Thanks for all your comments on Monday's entry. Much appreciated. It's always good to know you're not the only one on the boat. I even enjoyed the entry made by a grammatically-challenged Anonymous Coward, which included this JavaScript code:

<script>alert("I think Lotus Domino sucks, why? Lazy Lotus Developers write bad code, I'd be careful about letting people submit data to your site, could be used to own your visitors!!! peace ")</script>

The obvious effect being that everybody who opens the page gets this message in their face. Luckily it was only there for about 5 minutes and didn't do much "damage". The fact that it actually worked surprised me though, as I was pretty sure I'd prevented this in my none-lazy code. After I took another look at the code I found that the following line, which should be in the Input Translation event, was actually in the HTML Attributes of the fields concerned:

@ReplaceSubstring(@ThisValue;"<":">";"&lt;":"&gt;")

How on earth it got in there I have no idea. I distinctly remember testing the code and have not touched it since, assured as I was that the site was safe from these attacks. I love the irony of it all.

For the record I don't really think Domino sucks anyway. I think it's a great product. It's just that it's very annoying sometimes. And, yes, I know all products have bugs, annoyances and gotchas. It's just that I use Domino primarily and so that why I sound-off about it so much. If I were a .Net developer I would probably bemoan that just as much. Whichever way, it's simply free speech, to which I have the right like everybody else. Please don't feel it gives you the right to hack my site. No matter how well meaning it is.

Comments

    • avatar
    • Aden
    • Thu 13 Jan 2005 06:08

    Karma is going to creep up on our anonymous visitor, he will see......

    • avatar
    • Phil
    • Thu 13 Jan 2005 08:09

    In no way do I condone hacking your site but it really pi**es me off how users attack Notes/Domino. I work for an IT solutions company which tends to push Microsoft. We use Notes internally but this seems to aggravate a number of our techos who like to constantly bemoan Notes over it's inadequacies when compared with Outlook. I don't know how many times I've quoted the line "Outlook is mail, Notes does mail", but nobody seems to get it.

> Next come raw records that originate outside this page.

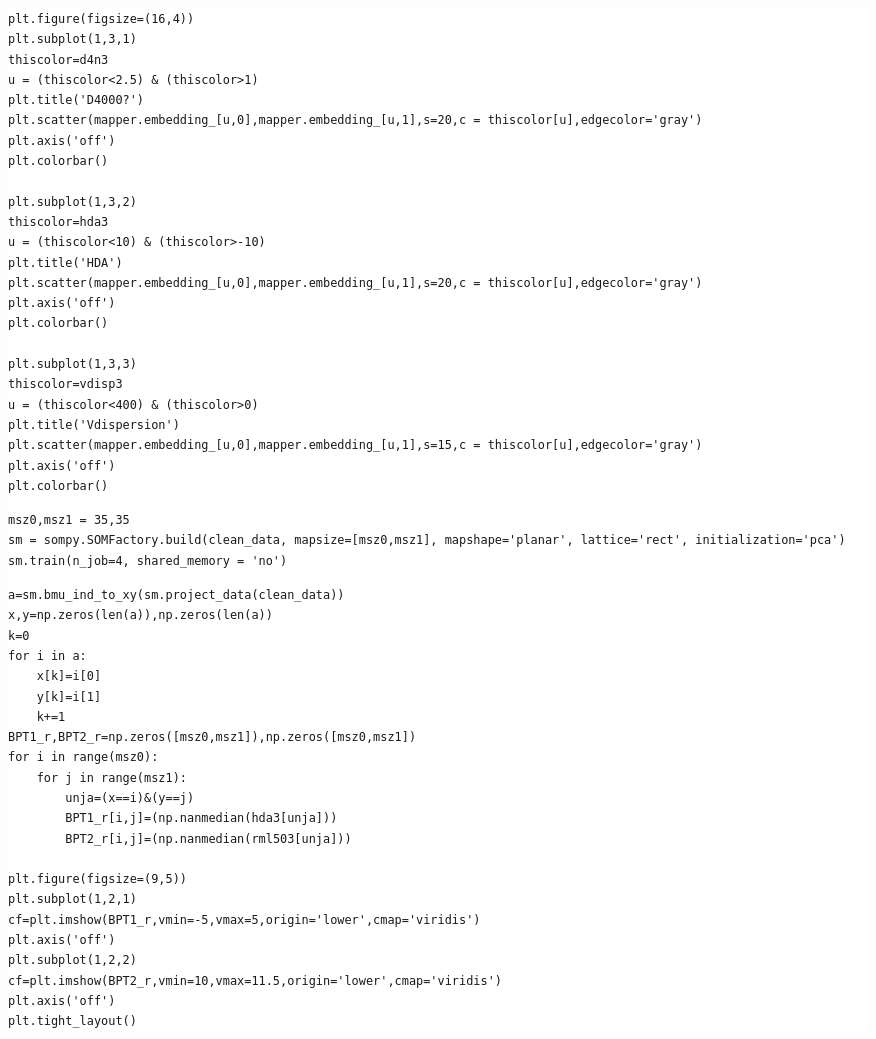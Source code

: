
 ```{code-cell} ipython3
plt.figure(figsize=(16,4))
plt.subplot(1,3,1)
thiscolor=d4n3
u = (thiscolor<2.5) & (thiscolor>1)
plt.title('D4000?')
plt.scatter(mapper.embedding_[u,0],mapper.embedding_[u,1],s=20,c = thiscolor[u],edgecolor='gray')
plt.axis('off')
plt.colorbar()

plt.subplot(1,3,2)
thiscolor=hda3
u = (thiscolor<10) & (thiscolor>-10)
plt.title('HDA')
plt.scatter(mapper.embedding_[u,0],mapper.embedding_[u,1],s=20,c = thiscolor[u],edgecolor='gray')
plt.axis('off')
plt.colorbar()

plt.subplot(1,3,3)
thiscolor=vdisp3
u = (thiscolor<400) & (thiscolor>0)
plt.title('Vdispersion')
plt.scatter(mapper.embedding_[u,0],mapper.embedding_[u,1],s=15,c = thiscolor[u],edgecolor='gray')
plt.axis('off')
plt.colorbar()
```

```{code-cell} ipython3
msz0,msz1 = 35,35
sm = sompy.SOMFactory.build(clean_data, mapsize=[msz0,msz1], mapshape='planar', lattice='rect', initialization='pca')
sm.train(n_job=4, shared_memory = 'no')
```

```{code-cell} ipython3
a=sm.bmu_ind_to_xy(sm.project_data(clean_data))
x,y=np.zeros(len(a)),np.zeros(len(a))
k=0
for i in a:
    x[k]=i[0]
    y[k]=i[1]
    k+=1
BPT1_r,BPT2_r=np.zeros([msz0,msz1]),np.zeros([msz0,msz1])
for i in range(msz0):
    for j in range(msz1):
        unja=(x==i)&(y==j)
        BPT1_r[i,j]=(np.nanmedian(hda3[unja]))
        BPT2_r[i,j]=(np.nanmedian(rml503[unja]))

plt.figure(figsize=(9,5))
plt.subplot(1,2,1)
cf=plt.imshow(BPT1_r,vmin=-5,vmax=5,origin='lower',cmap='viridis')
plt.axis('off')
plt.subplot(1,2,2)
cf=plt.imshow(BPT2_r,vmin=10,vmax=11.5,origin='lower',cmap='viridis')
plt.axis('off')
plt.tight_layout()
```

    I find it even more astounding when clients of ours spend tens of thousands of dollars to switch from a Notes-based mail solution to Exchange, just for the sake of it, and have more admin-related issues but it seems *ok* as they now can use Outlook. Has nobody heard of the Outlook connector?

    Domino is far, far easier to maintain from a mail perspective than Exchange, and has far less problems but people seem to be blinded by the "Outlook is best" mantra.

    I realise this is a little off topic here, but as a Notes "consultant" covering ALL aspects of Notes/Domino, it does get very frustrating.

    • avatar
    • Lance
    • Thu 13 Jan 2005 09:00

    Phil, you are so right. Our techies pushed Exchange until we said 'ok, but you'll have to admin it'. They backed off rather quickly after that. Once in a while we have a user that asks 'why don't we use outlook', and we ask if they would rather have the bells and whistles or be able to access their email all the time.

    Plus, we decided early on that POP mail was not secure enough for business use. Does the Outlook connector use POP or IMAP ?

    The great think for us, is that we have built some mission critical apps that would take a lot of work to replace so it would be harder to switch to something else.

    Plus everyone still remembers the huge virus outage a couple of years ago at companies that use exchange, everyone in our city was down (city, university, manufacturing company) except us...

    • avatar
    • Phil
    • Thu 13 Jan 2005 09:10

    Lance, the Domino connector (ie not the MS one, as I have no idea what that uses) uses the Notes protocol.

    If people want to use Outlook, fair enough - but there's no reason why they have to migrate their Domino environment to Exhange to do so. It's just wasted money.

    • avatar
    • Mike
    • Thu 13 Jan 2005 10:01

    What I love about Notes:

    Notes/Domino can do a little bit of everything - some things it can do "a lot of bit" . You can take Notes and do some/all of the things that are done in Outlook,Oracle, ASP, etc. You cannot say that about those other technologies. In some cases you need all of them to complete a project that can be done entirely in Notes. But hey - IT managers love buzzwords and trends.

    • avatar
    • Luke
    • Thu 13 Jan 2005 11:13

    Yes, Notes can do a little bit of everything, and nothing well. I'm busy porting my site after 4 years of Domino (and 20,000 hits a day) to Tomcat and mySQL, and loving all the neat things I can do that I cannot with Domino.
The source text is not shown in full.